ASSIGNMENT >>
Below are records to transcribe exactly, without their pictures.
:::
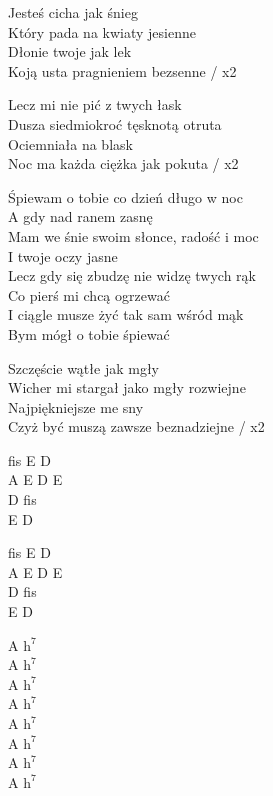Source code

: \begin{text}
    Jesteś cicha jak śnieg\\
    Który pada na kwiaty jesienne\\
    Dłonie twoje jak lek\\
    Koją usta pragnieniem bezsenne / x2

    Lecz mi nie pić z twych łask\\
    Dusza siedmiokroć tęsknotą otruta\\
    Ociemniała na blask\\
    Noc ma każda ciężka jak pokuta / x2

    Śpiewam o tobie co dzień długo w noc\\
    A gdy nad ranem zasnę\\
    Mam we śnie swoim słonce, radość i moc\\
    I twoje oczy jasne\\
    Lecz gdy się zbudzę nie widzę twych rąk\\
    Co pierś mi chcą ogrzewać\\
    I ciągle musze żyć tak sam wśród mąk\\
    Bym mógł o tobie śpiewać

    Szczęście wątłe jak mgły\\
    Wicher mi stargał jako mgły rozwiejne\\
    Najpiękniejsze me sny\\
    Czyż być muszą zawsze beznadziejne / x2
\end{text}
\begin{chord}
    fis E D\\
    A E D E\\
    D fis\\
    E D

    fis E D\\
    A E D E\\
    D fis\\
    E D

    A $\mathrm{h^{7}}$\\
    A $\mathrm{h^{7}}$\\
    A $\mathrm{h^{7}}$\\
    A $\mathrm{h^{7}}$\\
    A $\mathrm{h^{7}}$\\
    A $\mathrm{h^{7}}$\\
    A $\mathrm{h^{7}}$\\
    A $\mathrm{h^{7}}$
\end{chord}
:::
ANSWER FOR THE TASK >>
Source code

: \begin{text}
    Jesteś cicha jak śnieg\\
    Który pada na kwiaty jesienne\\
    Dłonie twoje jak lek\\
    Koją usta pragnieniem bezsenne / x2

    Lecz mi nie pić z twych łask\\
    Dusza siedmiokroć tęsknotą otruta\\
    Ociemniała na blask\\
    Noc ma każda ciężka jak pokuta / x2

    Śpiewam o tobie co dzień długo w noc\\
    A gdy nad ranem zasnę\\
    Mam we śnie swoim słonce, radość i moc\\
    I twoje oczy jasne\\
    Lecz gdy się zbudzę nie widzę twych rąk\\
    Co pierś mi chcą ogrzewać\\
    I ciągle musze żyć tak sam wśród mąk\\
    Bym mógł o tobie śpiewać

    Szczęście wątłe jak mgły\\
    Wicher mi stargał jako mgły rozwiejne\\
    Najpiękniejsze me sny\\
    Czyż być muszą zawsze beznadziejne / x2
\end{text}
\begin{chord}
    fis E D\\
    A E D E\\
    D fis\\
    E D

    fis E D\\
    A E D E\\
    D fis\\
    E D

    A $\mathrm{h^{7}}$\\
    A $\mathrm{h^{7}}$\\
    A $\mathrm{h^{7}}$\\
    A $\mathrm{h^{7}}$\\
    A $\mathrm{h^{7}}$\\
    A $\mathrm{h^{7}}$\\
    A $\mathrm{h^{7}}$\\
    A $\mathrm{h^{7}}$
\end{chord}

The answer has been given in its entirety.